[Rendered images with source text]
--- START ---

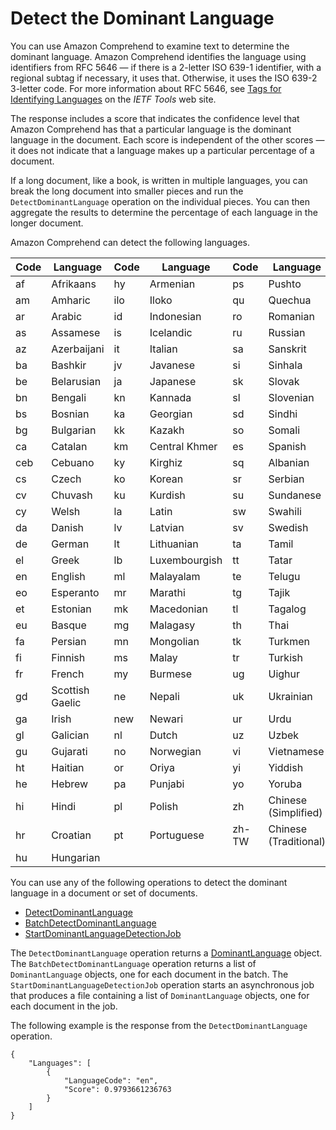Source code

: # Detect the Dominant Language<a name="how-languages"></a>

You can use Amazon Comprehend to examine text to determine the dominant language\. Amazon Comprehend identifies the language using identifiers from RFC 5646 — if there is a 2\-letter ISO 639\-1 identifier, with a regional subtag if necessary, it uses that\. Otherwise, it uses the ISO 639\-2 3\-letter code\. For more information about RFC 5646, see [Tags for Identifying Languages](https://tools.ietf.org/html/rfc5646) on the *IETF Tools* web site\.

The response includes a score that indicates the confidence level that Amazon Comprehend has that a particular language is the dominant language in the document\. Each score is independent of the other scores — it does not indicate that a language makes up a particular percentage of a document\.

If a long document, like a book, is written in multiple languages, you can break the long document into smaller pieces and run the `DetectDominantLanguage` operation on the individual pieces\. You can then aggregate the results to determine the percentage of each language in the longer document\.

Amazon Comprehend can detect the following languages\.


| Code | Language | Code | Language | Code | Language | 
| --- | --- | --- | --- | --- | --- | 
| af | Afrikaans | hy | Armenian | ps | Pushto | 
| am | Amharic | ilo | Iloko | qu | Quechua | 
| ar | Arabic | id | Indonesian | ro | Romanian | 
| as | Assamese | is | Icelandic | ru | Russian | 
| az | Azerbaijani | it | Italian | sa | Sanskrit | 
| ba | Bashkir | jv | Javanese | si | Sinhala | 
| be | Belarusian | ja | Japanese | sk | Slovak | 
| bn | Bengali | kn | Kannada | sl | Slovenian | 
| bs | Bosnian | ka | Georgian | sd | Sindhi | 
| bg | Bulgarian | kk | Kazakh | so | Somali | 
| ca | Catalan | km | Central Khmer | es | Spanish | 
| ceb | Cebuano | ky | Kirghiz | sq | Albanian | 
| cs | Czech | ko | Korean | sr | Serbian | 
| cv | Chuvash | ku | Kurdish | su | Sundanese | 
| cy | Welsh | la | Latin | sw | Swahili | 
| da | Danish | lv | Latvian | sv | Swedish | 
| de | German | lt | Lithuanian | ta | Tamil | 
| el | Greek | lb | Luxembourgish | tt | Tatar | 
| en | English | ml | Malayalam | te | Telugu | 
| eo | Esperanto | mr | Marathi | tg | Tajik | 
| et | Estonian | mk | Macedonian | tl | Tagalog | 
| eu | Basque | mg | Malagasy | th | Thai | 
| fa | Persian | mn | Mongolian | tk | Turkmen | 
| fi | Finnish | ms | Malay | tr | Turkish | 
| fr | French | my | Burmese | ug | Uighur | 
| gd | Scottish Gaelic | ne | Nepali | uk | Ukrainian | 
| ga | Irish | new | Newari | ur | Urdu | 
| gl | Galician | nl | Dutch | uz | Uzbek | 
| gu | Gujarati | no | Norwegian | vi | Vietnamese | 
| ht | Haitian | or | Oriya | yi | Yiddish | 
| he | Hebrew | pa | Punjabi | yo | Yoruba | 
| hi | Hindi | pl | Polish | zh | Chinese \(Simplified\) | 
| hr | Croatian | pt | Portuguese | zh\-TW | Chinese \(Traditional\) | 
| hu | Hungarian |   |   |   |   | 

You can use any of the following operations to detect the dominant language in a document or set of documents\.
+ [DetectDominantLanguage](API_DetectDominantLanguage.md)
+ [BatchDetectDominantLanguage](API_BatchDetectDominantLanguage.md)
+ [StartDominantLanguageDetectionJob](API_StartDominantLanguageDetectionJob.md)

The `DetectDominantLanguage` operation returns a [DominantLanguage](API_DominantLanguage.md) object\. The `BatchDetectDominantLanguage` operation returns a list of `DominantLanguage` objects, one for each document in the batch\. The `StartDominantLanguageDetectionJob` operation starts an asynchronous job that produces a file containing a list of `DominantLanguage` objects, one for each document in the job\.

The following example is the response from the `DetectDominantLanguage` operation\.

```
{
    "Languages": [
        {
            "LanguageCode": "en",
            "Score": 0.9793661236763
        }
    ]
}
```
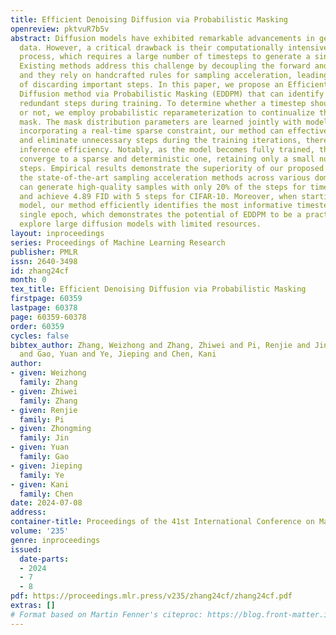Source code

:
 ```yaml
---
title: Efficient Denoising Diffusion via Probabilistic Masking
openreview: pktvuR7b5v
abstract: Diffusion models have exhibited remarkable advancements in generating high-quality
  data. However, a critical drawback is their computationally intensive inference
  process, which requires a large number of timesteps to generate a single sample.
  Existing methods address this challenge by decoupling the forward and reverse processes,
  and they rely on handcrafted rules for sampling acceleration, leading to the risk
  of discarding important steps. In this paper, we propose an Efficient Denoising
  Diffusion method via Probabilistic Masking (EDDPM) that can identify and skip the
  redundant steps during training. To determine whether a timestep should be skipped
  or not, we employ probabilistic reparameterization to continualize the binary determination
  mask. The mask distribution parameters are learned jointly with model weights. By
  incorporating a real-time sparse constraint, our method can effectively identify
  and eliminate unnecessary steps during the training iterations, thereby improving
  inference efficiency. Notably, as the model becomes fully trained, the random masks
  converge to a sparse and deterministic one, retaining only a small number of essential
  steps. Empirical results demonstrate the superiority of our proposed EDDPM over
  the state-of-the-art sampling acceleration methods across various domains. EDDPM
  can generate high-quality samples with only 20% of the steps for time series imputation
  and achieve 4.89 FID with 5 steps for CIFAR-10. Moreover, when starting from a pretrained
  model, our method efficiently identifies the most informative timesteps within a
  single epoch, which demonstrates the potential of EDDPM to be a practical tool to
  explore large diffusion models with limited resources.
layout: inproceedings
series: Proceedings of Machine Learning Research
publisher: PMLR
issn: 2640-3498
id: zhang24cf
month: 0
tex_title: Efficient Denoising Diffusion via Probabilistic Masking
firstpage: 60359
lastpage: 60378
page: 60359-60378
order: 60359
cycles: false
bibtex_author: Zhang, Weizhong and Zhang, Zhiwei and Pi, Renjie and Jin, Zhongming
  and Gao, Yuan and Ye, Jieping and Chen, Kani
author:
- given: Weizhong
  family: Zhang
- given: Zhiwei
  family: Zhang
- given: Renjie
  family: Pi
- given: Zhongming
  family: Jin
- given: Yuan
  family: Gao
- given: Jieping
  family: Ye
- given: Kani
  family: Chen
date: 2024-07-08
address:
container-title: Proceedings of the 41st International Conference on Machine Learning
volume: '235'
genre: inproceedings
issued:
  date-parts:
  - 2024
  - 7
  - 8
pdf: https://proceedings.mlr.press/v235/zhang24cf/zhang24cf.pdf
extras: []
# Format based on Martin Fenner's citeproc: https://blog.front-matter.io/posts/citeproc-yaml-for-bibliographies/
---
```

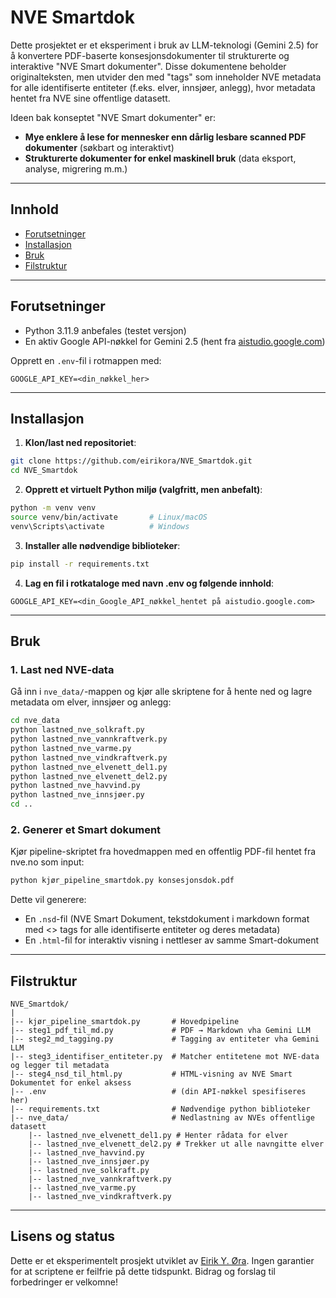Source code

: # NVE Smartdok

Dette prosjektet er et eksperiment i bruk av LLM-teknologi (Gemini 2.5) for å konvertere PDF-baserte konsesjonsdokumenter til strukturerte og interaktive "NVE Smart dokumenter". Disse dokumentene beholder originalteksten, men utvider den med "tags" som inneholder NVE metadata for alle identifiserte entiteter (f.eks. elver, innsjøer, anlegg), hvor metadata hentet fra NVE sine offentlige datasett.

Ideen bak konseptet "NVE Smart dokumenter" er:

* **Mye enklere å lese for mennesker enn dårlig lesbare scanned PDF dokumenter** (søkbart og interaktivt)
* **Strukturerte dokumenter for enkel maskinell bruk** (data eksport, analyse, migrering m.m.)

---

## Innhold

* [Forutsetninger](#forutsetninger)
* [Installasjon](#installasjon)
* [Bruk](#bruk)
* [Filstruktur](#filstruktur)

---

## Forutsetninger

* Python 3.11.9 anbefales (testet versjon)
* En aktiv Google API-nøkkel for Gemini 2.5 (hent fra [aistudio.google.com](https://aistudio.google.com/prompts/new_chat))

Opprett en `.env`-fil i rotmappen med:

```env
GOOGLE_API_KEY=<din_nøkkel_her>
```

---

## Installasjon

1. **Klon/last ned repositoriet**:

```bash
git clone https://github.com/eirikora/NVE_Smartdok.git
cd NVE_Smartdok
```

2. **Opprett et virtuelt Python miljø (valgfritt, men anbefalt)**:

```bash
python -m venv venv
source venv/bin/activate       # Linux/macOS
venv\Scripts\activate          # Windows
```

3. **Installer alle nødvendige biblioteker**:

```bash
pip install -r requirements.txt
```

4. **Lag en fil i rotkataloge med navn .env og følgende innhold**:

```env
GOOGLE_API_KEY=<din_Google_API_nøkkel_hentet på aistudio.google.com>
```

---

## Bruk

### 1. Last ned NVE-data

Gå inn i `nve_data/`-mappen og kjør alle skriptene for å hente ned og lagre metadata om elver, innsjøer og anlegg:

```bash
cd nve_data
python lastned_nve_solkraft.py
python lastned_nve_vannkraftverk.py
python lastned_nve_varme.py
python lastned_nve_vindkraftverk.py
python lastned_nve_elvenett_del1.py
python lastned_nve_elvenett_del2.py
python lastned_nve_havvind.py
python lastned_nve_innsjøer.py
cd ..
```

### 2. Generer et Smart dokument

Kjør pipeline-skriptet fra hovedmappen med en offentlig PDF-fil hentet fra nve.no som input:

```bash
python kjør_pipeline_smartdok.py konsesjonsdok.pdf
```

Dette vil generere:

* En `.nsd`-fil (NVE Smart Dokument, tekstdokument i markdown format med <> tags for alle identifiserte entiteter og deres metadata)
* En `.html`-fil for interaktiv visning i nettleser av samme Smart-dokument

---

## Filstruktur

```
NVE_Smartdok/
|
|-- kjør_pipeline_smartdok.py       # Hovedpipeline
|-- steg1_pdf_til_md.py             # PDF → Markdown vha Gemini LLM
|-- steg2_md_tagging.py             # Tagging av entiteter vha Gemini LLM
|-- steg3_identifiser_entiteter.py  # Matcher entitetene mot NVE-data og legger til metadata
|-- steg4_nsd_til_html.py           # HTML-visning av NVE Smart Dokumentet for enkel aksess
|-- .env                            # (din API-nøkkel spesifiseres her)
|-- requirements.txt                # Nødvendige python biblioteker
|-- nve_data/                       # Nedlastning av NVEs offentlige datasett
    |-- lastned_nve_elvenett_del1.py # Henter rådata for elver
    |-- lastned_nve_elvenett_del2.py # Trekker ut alle navngitte elver
    |-- lastned_nve_havvind.py
    |-- lastned_nve_innsjøer.py
    |-- lastned_nve_solkraft.py
    |-- lastned_nve_vannkraftverk.py
    |-- lastned_nve_varme.py
    |-- lastned_nve_vindkraftverk.py
```

---

## Lisens og status

Dette er et eksperimentelt prosjekt utviklet av [Eirik Y. Øra](https://github.com/eirikora).
Ingen garantier for at scriptene er feilfrie på dette tidspunkt.
Bidrag og forslag til forbedringer er velkomne!
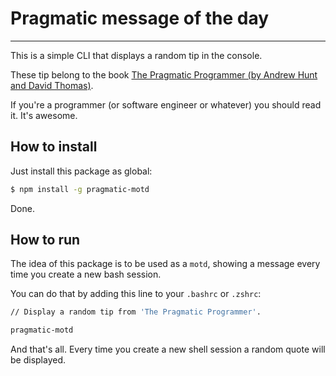 # Pragmatic message of the day

---

This is a simple CLI that displays a random tip in the console.

These tip belong to the book [The Pragmatic Programmer (by Andrew Hunt and David Thomas)](https://pragprog.com/book/tpp/the-pragmatic-programmer).

If you're a programmer (or software engineer or whatever) you should read it. It's awesome.

## How to install

Just install this package as global:

```bash
$ npm install -g pragmatic-motd
```

Done.

## How to run

The idea of this package is to be used as a `motd`, showing a message every time you create a new bash session.

You can do that by adding this line to your `.bashrc` or `.zshrc`:

```bash
// Display a random tip from 'The Pragmatic Programmer'.

pragmatic-motd

```

And that's all. Every time you create a new shell session a random quote will be displayed.
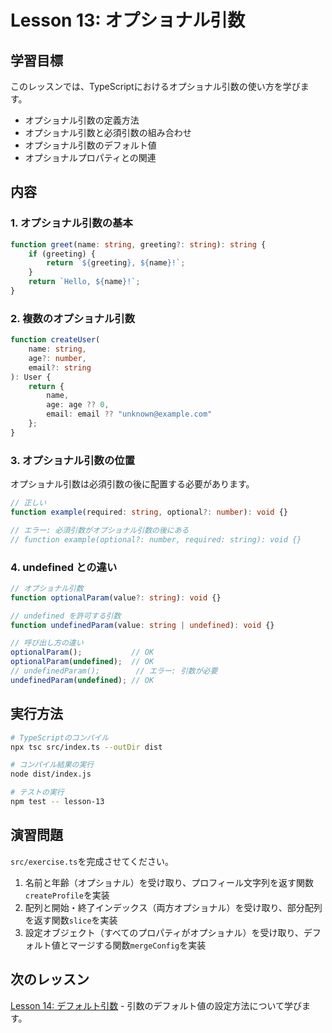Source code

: # Lesson 13: オプショナル引数

## 学習目標
このレッスンでは、TypeScriptにおけるオプショナル引数の使い方を学びます。

- オプショナル引数の定義方法
- オプショナル引数と必須引数の組み合わせ
- オプショナル引数のデフォルト値
- オプショナルプロパティとの関連

## 内容

### 1. オプショナル引数の基本
```typescript
function greet(name: string, greeting?: string): string {
    if (greeting) {
        return `${greeting}, ${name}!`;
    }
    return `Hello, ${name}!`;
}
```

### 2. 複数のオプショナル引数
```typescript
function createUser(
    name: string,
    age?: number,
    email?: string
): User {
    return {
        name,
        age: age ?? 0,
        email: email ?? "unknown@example.com"
    };
}
```

### 3. オプショナル引数の位置
オプショナル引数は必須引数の後に配置する必要があります。

```typescript
// 正しい
function example(required: string, optional?: number): void {}

// エラー: 必須引数がオプショナル引数の後にある
// function example(optional?: number, required: string): void {}
```

### 4. undefined との違い
```typescript
// オプショナル引数
function optionalParam(value?: string): void {}

// undefined を許可する引数
function undefinedParam(value: string | undefined): void {}

// 呼び出し方の違い
optionalParam();           // OK
optionalParam(undefined);  // OK
// undefinedParam();        // エラー: 引数が必要
undefinedParam(undefined); // OK
```

## 実行方法

```bash
# TypeScriptのコンパイル
npx tsc src/index.ts --outDir dist

# コンパイル結果の実行
node dist/index.js

# テストの実行
npm test -- lesson-13
```

## 演習問題

`src/exercise.ts`を完成させてください。

1. 名前と年齢（オプショナル）を受け取り、プロフィール文字列を返す関数`createProfile`を実装
2. 配列と開始・終了インデックス（両方オプショナル）を受け取り、部分配列を返す関数`slice`を実装
3. 設定オブジェクト（すべてのプロパティがオプショナル）を受け取り、デフォルト値とマージする関数`mergeConfig`を実装

## 次のレッスン
[Lesson 14: デフォルト引数](../lesson-14/README.md) - 引数のデフォルト値の設定方法について学びます。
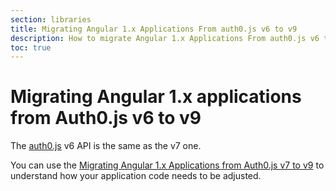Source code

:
```yaml
---
section: libraries
title: Migrating Angular 1.x Applications From auth0.js v6 to v9
description: How to migrate Angular 1.x Applications From auth0.js v6 to v9
toc: true
---
```

# Migrating Angular 1.x applications from Auth0.js v6 to v9

The [auth0.js](/libraries/auth0js) v6 API is the same as the v7 one. 

You can use the [Migrating Angular 1.x Applications from Auth0.js v7 to v9](/libraries/auth0js/v9/migration-angular-v7) to understand how your application code needs to be adjusted.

--- END ---

§ **Work to be completed**: Which lines in the data above hold the word "biblioteker"? Return each of them.

§ **Solved problem**:
3. **Installer alle nødvendige biblioteker**:
|-- requirements.txt                # Nødvendige python biblioteker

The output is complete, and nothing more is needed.